A research student who had a summer job at IBM, has cracked a
cryptography problem that has baffled experts for over 30 years.
The breakthrough may pave the way to secure cloud computing
services.
Craig Gentry conducted the research while he was a summer
student at IBM Research, working on his PhD at Stanford University.
Gentry's breakthrough, called "privacy homomorphism", or "fully
homomorphic encryption", makes it possible to analyse encrypted
information without sacrificing confidentiality.
This is important because if data is encrypted it is impossible
to analyse. IT staff such as database and network administrators
need to see the type of data being accessed or transported across a
network to optimise the database and network to improve
performance. However, you wouldn't want database administrators
accessing private information such as the salaries in the HR
database to find out how much the board earns.

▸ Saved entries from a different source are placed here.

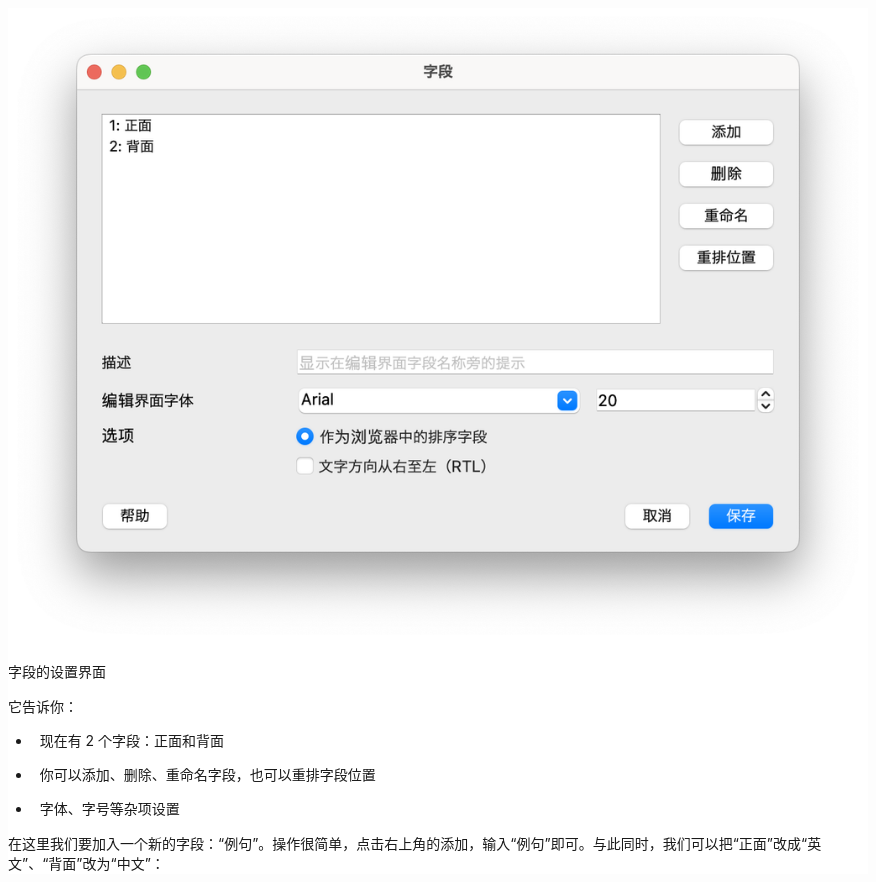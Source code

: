 ![字段的设置界面](assets/1717397688-7e107db69277134097fa8e7cde5d1c8c.png)

  

字段的设置界面

  

它告诉你：

  

*   现在有 2 个字段：正面和背面

*   你可以添加、删除、重命名字段，也可以重排字段位置

*   字体、字号等杂项设置

  

在这里我们要加入一个新的字段：“例句”。操作很简单，点击右上角的添加，输入“例句”即可。与此同时，我们可以把“正面”改成“英文”、“背面”改为“中文”：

Storage administrators also need to understand the data being
accessed to make sure the enterprise storage system is running at
its best. However, until now, they could not see encrypted data,
which meant the systems could not be optimised for the type of
data, or the data needed to be unencrypted, leading to possible IT
security infringements.
Gentry appears to have cracked the problem by using a
mathematical object called an
ideal
lattice to enable people to fully interact with encrypted data
in ways previously thought impossible. IBM says the breakthrough
could enable computer makers that offer secure storage to optimise
data storage without decrypting the information.
IBM believes privacy homomorphism will boost cloud computing by
helping providers host confidential data of businesses and
governments.
Privacy homomorphism may allow a cloud computing provider to
perform computations on clients' data at their request, such as
analysing sales patterns, without exposing the original data.
Other potential applications include identifying spam in
encrypted e-mail, or protecting information contained in electronic
medical records. IBM believes the breakthrough might also one day
enable computer users to retrieve information from a search engine
with more confidentiality.
Charles Lickel, vice-president of software research at IBM,
says, "Fully homomorphic encryption will enable businesses to make
more informed decisions, based on more studied analysis, without
compromising privacy. We also think that the lattice approach holds
potential for helping to solve additional cryptography challenges
in the future."
Two fathers of modern encryption, Ron Rivest and Leonard
Adleman, together with Michael Dertouzos, introduced and struggled
with the notion of fully homomorphic encryption 30 years ago.
Although advances through the years offered partial solutions to
this problem, a full solution that achieves all the desired
properties of homomorphic encryption did not exist until now,
according to IBM.
Quoted on the
Cryptography, Law and Privacy blog, Hal Finney, who co-wrote
PGP 2, describes Gentry's breakthrough as "one of the most
remarkable crypto papers ever". Finney says, "Not only does it
solve one of the oldest open problems in cryptography, the
construction of a fully homomorphic encryption system, it does so
by means of a self-embedding technique reminiscent of Godel's
theorem."
However, on the same site, another blogger described Gentry's
approach as "impractical".
IBM seems sure homomorphic encryption will work. Lickel says,
"We think that the lattice approach holds potential for helping to
solve additional cryptography challenges in the future."
It is too early to say how this technology will develop. The
general consensus online is that Gentry has genuinely cracked a
tough problem. Now, IBM just has to make it commercially
viable.